Sobrevivió a la Guerra Civil Española y a la pérdida de toda su familia: sus tres hermanos y su padre cuando aún era una niña, y años después, ya embarazada de mi padre, perdió a su madre. A pesar de todas esas pérdidas, mi abuelita hacía todo con alegría y cantando: limpiar la casa, tender la ropa. Cantaba a toda voz canciones de Machín, Carlos Gardel y otros contemporáneos. Sabía las letras completas. Hoy, escuchar esas canciones me reconforta.

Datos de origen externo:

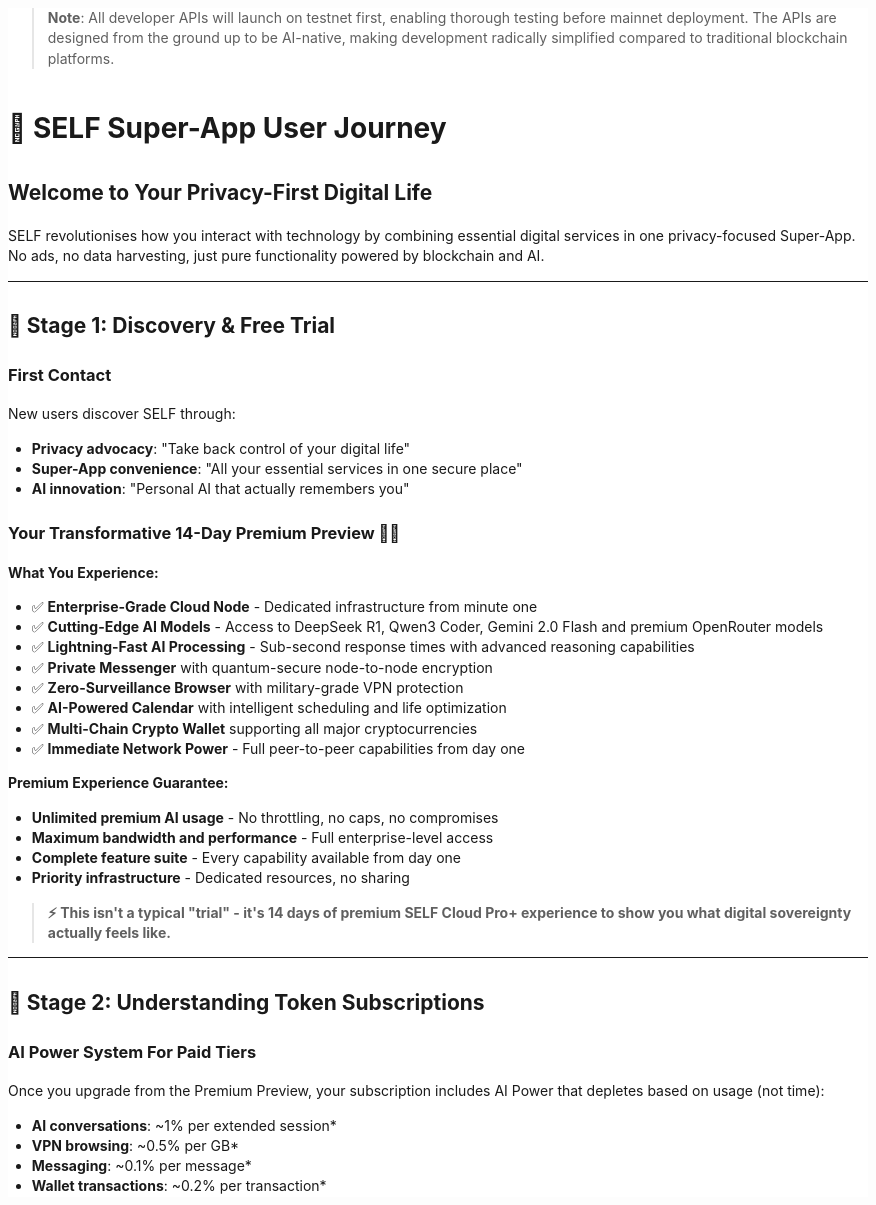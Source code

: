 > **Note**: All developer APIs will launch on testnet first, enabling thorough testing before mainnet deployment. The APIs are designed from the ground up to be AI-native, making development radically simplified compared to traditional blockchain platforms.

# 🌟 SELF Super-App User Journey

## Welcome to Your Privacy-First Digital Life

SELF revolutionises how you interact with technology by combining essential digital services in one privacy-focused Super-App. No ads, no data harvesting, just pure functionality powered by blockchain and AI.

---

## 🚀 Stage 1: Discovery & Free Trial

### First Contact
New users discover SELF through:
- **Privacy advocacy**: "Take back control of your digital life"
- **Super-App convenience**: "All your essential services in one secure place"
- **AI innovation**: "Personal AI that actually remembers you"

### Your Transformative 14-Day Premium Preview 🚀💫
**What You Experience:**
- ✅ **Enterprise-Grade Cloud Node** - Dedicated infrastructure from minute one
- ✅ **Cutting-Edge AI Models** - Access to DeepSeek R1, Qwen3 Coder, Gemini 2.0 Flash and premium OpenRouter models
- ✅ **Lightning-Fast AI Processing** - Sub-second response times with advanced reasoning capabilities  
- ✅ **Private Messenger** with quantum-secure node-to-node encryption
- ✅ **Zero-Surveillance Browser** with military-grade VPN protection
- ✅ **AI-Powered Calendar** with intelligent scheduling and life optimization
- ✅ **Multi-Chain Crypto Wallet** supporting all major cryptocurrencies
- ✅ **Immediate Network Power** - Full peer-to-peer capabilities from day one

**Premium Experience Guarantee:**
- **Unlimited premium AI usage** - No throttling, no caps, no compromises
- **Maximum bandwidth and performance** - Full enterprise-level access
- **Complete feature suite** - Every capability available from day one
- **Priority infrastructure** - Dedicated resources, no sharing

> **⚡ This isn't a typical "trial" - it's 14 days of premium SELF Cloud Pro+ experience to show you what digital sovereignty actually feels like.**


---

## 🌟 Stage 2: Understanding Token Subscriptions

### AI Power System For Paid Tiers
Once you upgrade from the Premium Preview, your subscription includes AI Power that depletes based on usage (not time):
- **AI conversations**: ~1% per extended session*
- **VPN browsing**: ~0.5% per GB*
- **Messaging**: ~0.1% per message*
- **Wallet transactions**: ~0.2% per transaction*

Gracias a ella, sé coser, remendar, hacer ganchillo y tejer. Mientras me sentaba a su lado a tejer, me contaba historias de la familia. Las contaba con tanto detalle y con tal viveza, que hoy día tengo la impresión de que sus historias son recuerdos míos. Es como si yo hubiera estado ahí con ella cuando murió su hermano Carmelo y ella, una niña, intentaba abrirle los ojos para resucitarlo. Me parece que fui yo la que salió a la calle después de un bombardeo, para descubrir que ya no estaban las casas de mis amigos, y tampoco ellos.
Mi hermana y yo fuimos niñas traviesas, pero a lo largo de sus 101 años de vida, siempre perdonó errores y desaires, y siempre pude contar con ella para todo. En 2009, cuando perdí mi matrimonio, mi fuente de ingresos y mis ahorros, vendí las joyas que me había regalado para poder pagar el alquiler. Le pedí permiso antes de venderlas, y me dijo que si era por mis hijas, de 4 y 7 años, que lo vendiera todo.